(Supplied material):

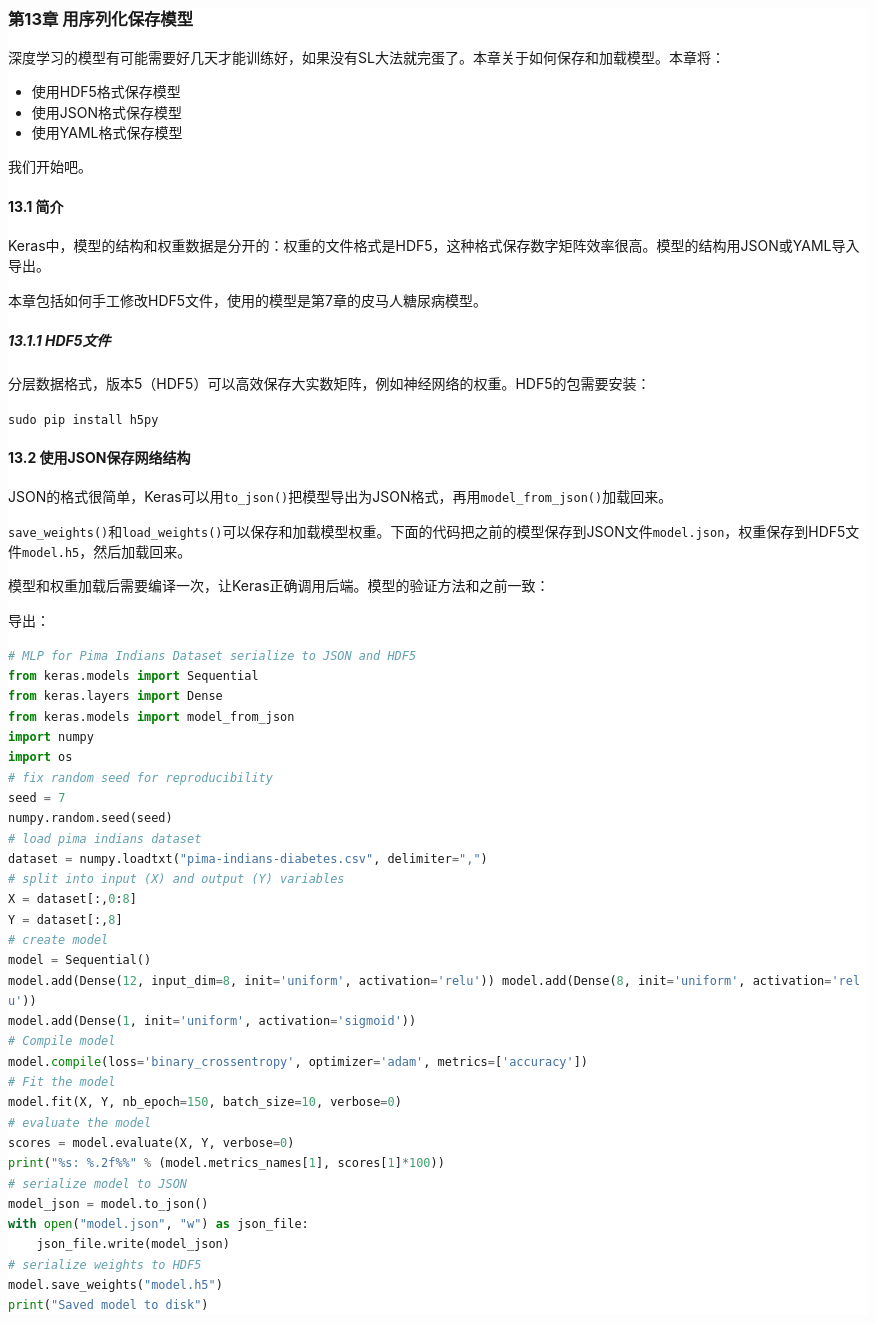 ### 第13章 用序列化保存模型

深度学习的模型有可能需要好几天才能训练好，如果没有SL大法就完蛋了。本章关于如何保存和加载模型。本章将：

- 使用HDF5格式保存模型
- 使用JSON格式保存模型
- 使用YAML格式保存模型

我们开始吧。

#### 13.1 简介

Keras中，模型的结构和权重数据是分开的：权重的文件格式是HDF5，这种格式保存数字矩阵效率很高。模型的结构用JSON或YAML导入导出。

本章包括如何手工修改HDF5文件，使用的模型是第7章的皮马人糖尿病模型。

##### 13.1.1 HDF5文件

分层数据格式，版本5（HDF5）可以高效保存大实数矩阵，例如神经网络的权重。HDF5的包需要安装：

```python
sudo pip install h5py
```

#### 13.2 使用JSON保存网络结构

JSON的格式很简单，Keras可以用```to_json()```把模型导出为JSON格式，再用```model_from_json()```加载回来。

```save_weights()```和```load_weights()```可以保存和加载模型权重。下面的代码把之前的模型保存到JSON文件```model.json```，权重保存到HDF5文件```model.h5```，然后加载回来。

模型和权重加载后需要编译一次，让Keras正确调用后端。模型的验证方法和之前一致：

导出：

```python
# MLP for Pima Indians Dataset serialize to JSON and HDF5
from keras.models import Sequential
from keras.layers import Dense
from keras.models import model_from_json
import numpy
import os
# fix random seed for reproducibility
seed = 7
numpy.random.seed(seed)
# load pima indians dataset
dataset = numpy.loadtxt("pima-indians-diabetes.csv", delimiter=",")
# split into input (X) and output (Y) variables
X = dataset[:,0:8]
Y = dataset[:,8]
# create model
model = Sequential()
model.add(Dense(12, input_dim=8, init='uniform', activation='relu')) model.add(Dense(8, init='uniform', activation='relu'))
model.add(Dense(1, init='uniform', activation='sigmoid'))
# Compile model
model.compile(loss='binary_crossentropy', optimizer='adam', metrics=['accuracy']) 
# Fit the model
model.fit(X, Y, nb_epoch=150, batch_size=10, verbose=0)
# evaluate the model
scores = model.evaluate(X, Y, verbose=0)
print("%s: %.2f%%" % (model.metrics_names[1], scores[1]*100))
# serialize model to JSON
model_json = model.to_json()
with open("model.json", "w") as json_file:
    json_file.write(model_json)
# serialize weights to HDF5
model.save_weights("model.h5")
print("Saved model to disk")
```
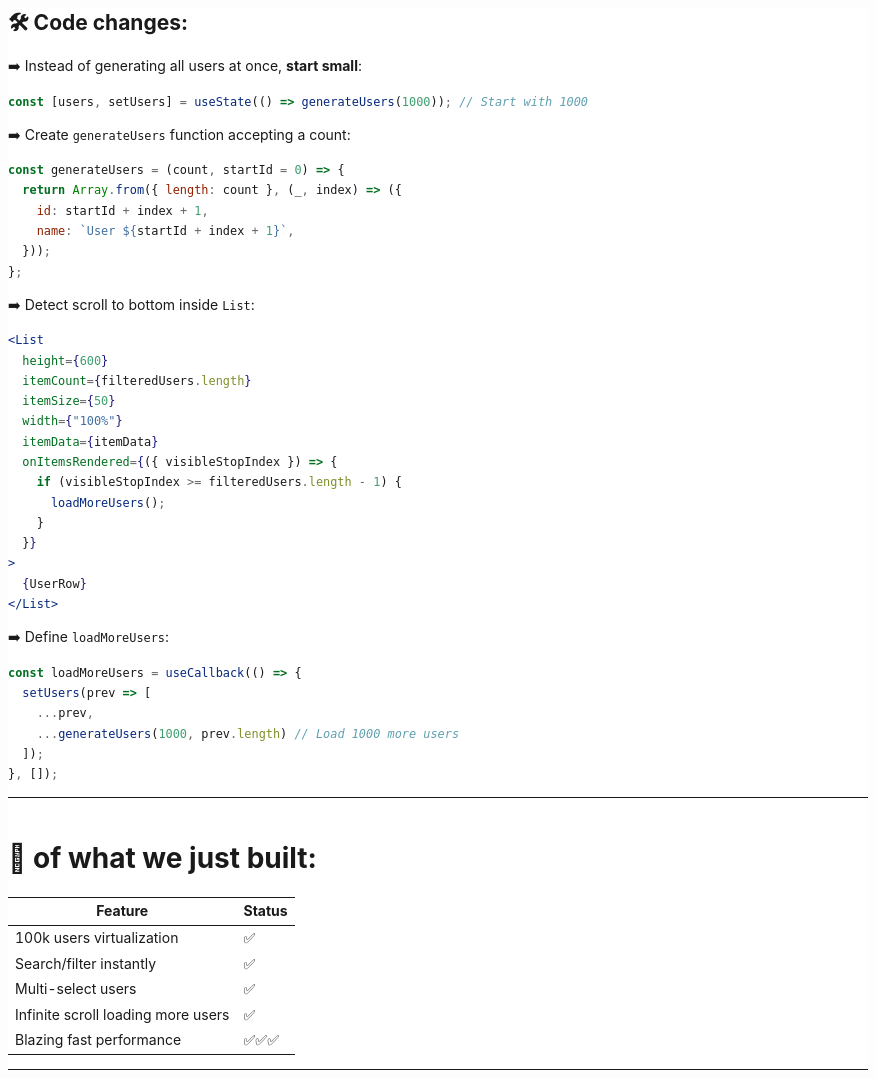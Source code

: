 ## 🛠 Code changes:

➡️ Instead of generating all users at once, **start small**:

```jsx
const [users, setUsers] = useState(() => generateUsers(1000)); // Start with 1000
```

➡️ Create `generateUsers` function accepting a count:

```jsx
const generateUsers = (count, startId = 0) => {
  return Array.from({ length: count }, (_, index) => ({
    id: startId + index + 1,
    name: `User ${startId + index + 1}`,
  }));
};
```

➡️ Detect scroll to bottom inside `List`:

```jsx
<List
  height={600}
  itemCount={filteredUsers.length}
  itemSize={50}
  width={"100%"}
  itemData={itemData}
  onItemsRendered={({ visibleStopIndex }) => {
    if (visibleStopIndex >= filteredUsers.length - 1) {
      loadMoreUsers();
    }
  }}
>
  {UserRow}
</List>
```

➡️ Define `loadMoreUsers`:

```jsx
const loadMoreUsers = useCallback(() => {
  setUsers(prev => [
    ...prev,
    ...generateUsers(1000, prev.length) // Load 1000 more users
  ]);
}, []);
```

---

# 🎯  of what we just built:

| Feature | Status |
|---|---|
| 100k users virtualization | ✅ |
| Search/filter instantly | ✅ |
| Multi-select users | ✅ |
| Infinite scroll loading more users | ✅ |
| Blazing fast performance | ✅✅✅ |

---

(Task requirements): What lines in the material above include "scroll"? Copy every one of them.

(Written answer):
➡️ Detect scroll to bottom inside `List`:
| Infinite scroll loading more users | ✅ |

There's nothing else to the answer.